Devlet, AİHM'de bekleyen 31 davada, şikayetçilere 1 milyon TL'lik dostane çözüm önerdi

Kaynak : Hürriyet
Haber Giriş : 20 Mart 2012 08:50, Son Güncelleme : 27 Mart 2018 00:42

Türkiye, Avrupa İnsan Hakları Mahkemesi'nde bekleyen 31 davada kusurlu olduğunu kabul ederek şikâyetçilere ?dostane çözüm? önerisinde bulundu. Hükümet, 1 milyon 92 bin TL tazminat ödeyerek bu davalar yönünden insan hakları sicilinin bozulmasını engelledi.

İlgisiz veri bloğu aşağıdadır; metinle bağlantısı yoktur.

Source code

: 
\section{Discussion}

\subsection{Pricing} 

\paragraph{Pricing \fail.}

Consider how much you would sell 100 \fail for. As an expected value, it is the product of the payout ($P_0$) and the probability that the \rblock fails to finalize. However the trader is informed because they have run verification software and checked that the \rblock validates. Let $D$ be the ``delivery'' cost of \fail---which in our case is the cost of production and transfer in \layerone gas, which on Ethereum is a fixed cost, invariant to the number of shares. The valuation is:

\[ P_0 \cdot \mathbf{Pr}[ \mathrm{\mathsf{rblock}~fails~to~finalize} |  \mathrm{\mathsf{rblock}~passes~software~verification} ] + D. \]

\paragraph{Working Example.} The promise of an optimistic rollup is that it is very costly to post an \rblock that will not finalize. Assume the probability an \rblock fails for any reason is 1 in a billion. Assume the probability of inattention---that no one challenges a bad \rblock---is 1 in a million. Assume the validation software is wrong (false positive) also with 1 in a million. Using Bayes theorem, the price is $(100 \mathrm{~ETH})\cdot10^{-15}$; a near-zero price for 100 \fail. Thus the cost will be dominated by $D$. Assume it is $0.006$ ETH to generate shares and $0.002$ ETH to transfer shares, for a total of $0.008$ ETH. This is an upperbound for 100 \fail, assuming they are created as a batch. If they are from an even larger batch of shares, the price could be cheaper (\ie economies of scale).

AVRUPA İnsan Hakları Mahkemesi'ne (AİHM) açılan 31 davada kusurlu olduğunu kabul ederek dostane çözüm öneren Türkiye, 365 bin Euro (839 bin TL) ve 253 bin TL olmak üzere toplam 1 milyon 92 bin TL tazminat ödeyerek bu davalar yönünden insan hakları sicilinin bozulmasını engelledi.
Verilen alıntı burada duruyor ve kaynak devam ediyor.